With that being the backdrop to this Budget, you would also be forgiven for forgetting that Rishi Sunak has only been in the post for less than a month; a busy month it appears to have been.
Unsurprisingly, coronavirus took centre stage and a raft of measures aimed at reducing its economic impact were announced. As well as the commitment to give the NHS whatever it may need, extensive support for both individuals and businesses was introduced to include the following.
Extending the availability of Statutory Sick Pay (SSP); increasing the availability of benefits to those not entitled to SSP; and reimbursing some businesses who have paid coronavirus related SSP for staff.
Extension of the ‘time to pay’ regime for settling tax liabilities was announced and various working capital loan schemes have also been introduced to assist individuals and businesses.
The Budget announced significant capital expenditure on infrastructure projects including roadways, railways, broadband and the mobile network, but the recommendations of the IFS to increase taxes appear to have been largely ignored.
There were only three audible tax increases. The most wide-reaching is the reduction in the Entrepreneurs’ Relief lifetime allowance to £1m (from £10m) with immediate effect.
Another measure was a 2 per cent Stamp Duty Land Tax surcharge for non-residents purchasing UK property from 1 April 2021.

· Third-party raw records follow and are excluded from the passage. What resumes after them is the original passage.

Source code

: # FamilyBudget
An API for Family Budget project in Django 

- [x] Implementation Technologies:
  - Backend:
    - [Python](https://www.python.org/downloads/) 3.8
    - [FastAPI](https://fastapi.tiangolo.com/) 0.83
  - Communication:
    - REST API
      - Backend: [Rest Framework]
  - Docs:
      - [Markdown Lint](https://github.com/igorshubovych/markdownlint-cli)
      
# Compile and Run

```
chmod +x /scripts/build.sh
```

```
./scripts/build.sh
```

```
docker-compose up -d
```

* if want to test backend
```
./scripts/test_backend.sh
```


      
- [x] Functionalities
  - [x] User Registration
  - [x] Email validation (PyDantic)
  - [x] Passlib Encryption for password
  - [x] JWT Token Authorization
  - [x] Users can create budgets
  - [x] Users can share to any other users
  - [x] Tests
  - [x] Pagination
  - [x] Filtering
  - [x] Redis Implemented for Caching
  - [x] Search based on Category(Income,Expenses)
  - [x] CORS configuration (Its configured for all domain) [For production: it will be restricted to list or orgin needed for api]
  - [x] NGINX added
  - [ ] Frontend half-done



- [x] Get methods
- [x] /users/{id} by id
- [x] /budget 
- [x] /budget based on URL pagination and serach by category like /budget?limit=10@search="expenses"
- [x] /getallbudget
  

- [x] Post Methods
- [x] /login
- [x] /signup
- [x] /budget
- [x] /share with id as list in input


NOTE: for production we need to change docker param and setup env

Thirdly, green taxes were announced from 2022, which include a plastic packaging tax, raising levies on gas, and the removal of relief on red diesel for some industries, notably excluding agriculture.

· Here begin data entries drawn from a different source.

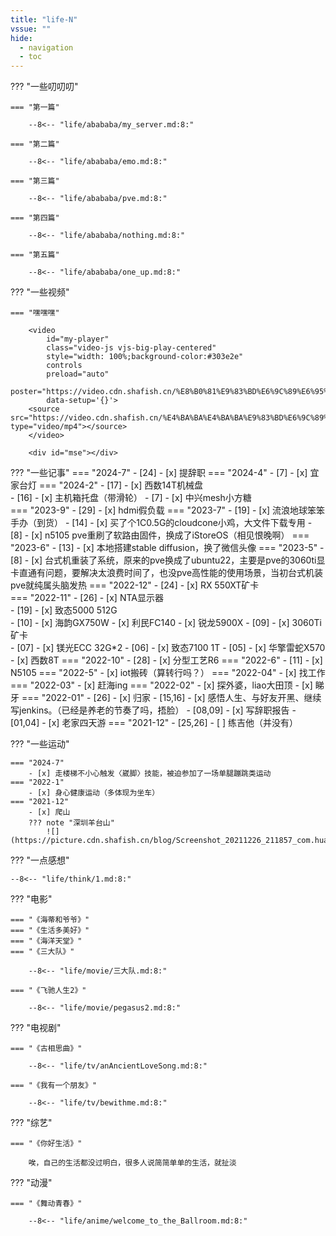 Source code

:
 ```yaml
---
title: "life-N"
vssue: ""
hide:
  - navigation
  - toc
---
```


??? "一些叨叨叨"

    === "第一篇"

        --8<-- "life/abababa/my_server.md:8:"

    === "第二篇"

        --8<-- "life/abababa/emo.md:8:"

    === "第三篇"

        --8<-- "life/abababa/pve.md:8:"

    === "第四篇"

        --8<-- "life/abababa/nothing.md:8:"

    === "第五篇"

        --8<-- "life/abababa/one_up.md:8:"

??? "一些视频"

    === "嘿嘿嘿"

        <video
            id="my-player"
            class="video-js vjs-big-play-centered"
            style="width: 100%;background-color:#303e2e"
            controls
            preload="auto"
            poster="https://video.cdn.shafish.cn/%E8%B0%81%E9%83%BD%E6%9C%89%E6%95%85%E4%BA%8B.png"
            data-setup='{}'>
        <source src="https://video.cdn.shafish.cn/%E4%BA%BA%E4%BA%BA%E9%83%BD%E6%9C%89%E7%BC%98%E7%94%B1.mp4" type="video/mp4"></source>
        </video>

        <div id="mse"></div>

??? "一些记事"
    === "2024-7"
        - [24]
            - [x] 提辞职
    === "2024-4"
        - [7]
            - [x] 宜家台灯
    === "2024-2"
        - [17]
            - [x] 西数14T机械盘    
        - [16]
            - [x] 主机箱托盘（带滑轮）
        - [7]
            - [x] 中兴mesh小方糖            
    === "2023-9"
        - [29]
            - [x] hdmi假负载
    === "2023-7"
        - [19]
            - [x] 流浪地球笨笨手办（到货）
        - [14] 
            - [x] 买了个1C0.5G的cloudcone小鸡，大文件下载专用
        - [8] 
            - [x] n5105 pve重刷了软路由固件，换成了iStoreOS（相见恨晚啊）
    === "2023-6"
        - [13]
            - [x] 本地搭建stable diffusion，换了微信头像
    === "2023-5"
        - [8] 
            - [x] 台式机重装了系统，原来的pve换成了ubuntu22，主要是pve的3060ti显卡直通有问题，要解决太浪费时间了，也没pve高性能的使用场景，当初台式机装pve就纯属头脑发热
    === "2022-12"
        - [24]
            - [x] RX 550XT矿卡  
    === "2022-11"
        - [26]
            - [x] NTA显示器      
        - [19] 
            - [x] 致态5000 512G  
        - [10] 
            - [x] 海韵GX750W
            - [x] 利民FC140
            - [x] 锐龙5900X
        - [09] 
            - [x] 3060Ti矿卡    
        - [07] 
            - [x] 镁光ECC 32G*2
        - [06] 
            - [x] 致态7100 1T
        - [05] 
            - [x] 华擎雷蛇X570
            - [x] 西数8T
    === "2022-10"
        - [28]
            - [x] 分型工艺R6
    === "2022-6"
        - [11]
            - [x] N5105
    === "2022-5"
        - [x] iot搬砖（算转行吗？）
    === "2022-04"
        - [x] 找工作
    === "2022-03"
        - [x] 赶海ing
    === "2022-02"
        - [x] 探外婆，liao大田顶
        - [x] 睇牙
    === "2022-01"
        - [26]
            - [x] 归家
        - [15,16]
            - [x] 感悟人生、与好友开黑、继续写jenkins。（已经是养老的节奏了吗，捂脸）
        - [08,09]
            - [x] 写辞职报告
        - [01,04]
            - [x] 老家四天游
    === "2021-12"
        - [25,26]
            - [ ] 练吉他（并没有）

??? "一些运动"

    === "2024-7"
        - [x] 走楼梯不小心触发〈崴脚〉技能，被迫参加了一场单腿蹦跳类运动
    === "2022-1"
        - [x] 身心健康运动（多体现为坐车）
    === "2021-12"
        - [x] 爬山
        ??? note "深圳羊台山"
            ![](https://picture.cdn.shafish.cn/blog/Screenshot_20211226_211857_com.huawei.health.jpg)        

??? "一点感想"

    --8<-- "life/think/1.md:8:"

??? "电影"

    === "《海蒂和爷爷》"
    === "《生活多美好》"
    === "《海洋天堂》"
    === "《三大队》"

        --8<-- "life/movie/三大队.md:8:"

    === "《飞驰人生2》"

        --8<-- "life/movie/pegasus2.md:8:"

??? "电视剧"

    === "《古相思曲》"

        --8<-- "life/tv/anAncientLoveSong.md:8:"

    === "《我有一个朋友》"

        --8<-- "life/tv/bewithme.md:8:"

??? "综艺"

    === "《你好生活》"        

        唉，自己的生活都没过明白，很多人说简简单单的生活，就扯淡

??? "动漫"

    === "《舞动青春》"        

        --8<-- "life/anime/welcome_to_the_Ballroom.md:8:"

One notable absentee was the widely expected review of Inheritance Tax following reports from the Office of Tax Simplification and the All-Party Parliamentary Group in recent months.
The other tax headlines, many of which make good on election pledges, include:-
- Corporation Tax will remain at 19 per cent
- The level of Research & Development Expenditure Credit will increase to 13 per cent (from 12 per cent) from 1 April 2020
- The Structures & Buildings Allowance will increase from 2 per cent to 3 per cent
- The Employment Allowance for NICs is to increase by one third to £4,000
- Business Rates are to reduce with an increase in the level and scope of some available reliefs
- The NICs threshold is to increase from £8,632 to £9,500 for both employees and the self-employed
- The income level at which individual tax relief for pension contributions are restricted is to increase to £200,000, with a reduction in the minimum annual allowance from £10k to £4k
- Duties on spirits, beer, cider, wine and fuel are to be frozen at current rates.
The coronavirus crisis has clearly cast a long shadow over this Budget and the Chancellor has taken the view that a combination of fiscal stimulus and modest changes to the tax code is the best way to keep the country in good economic health.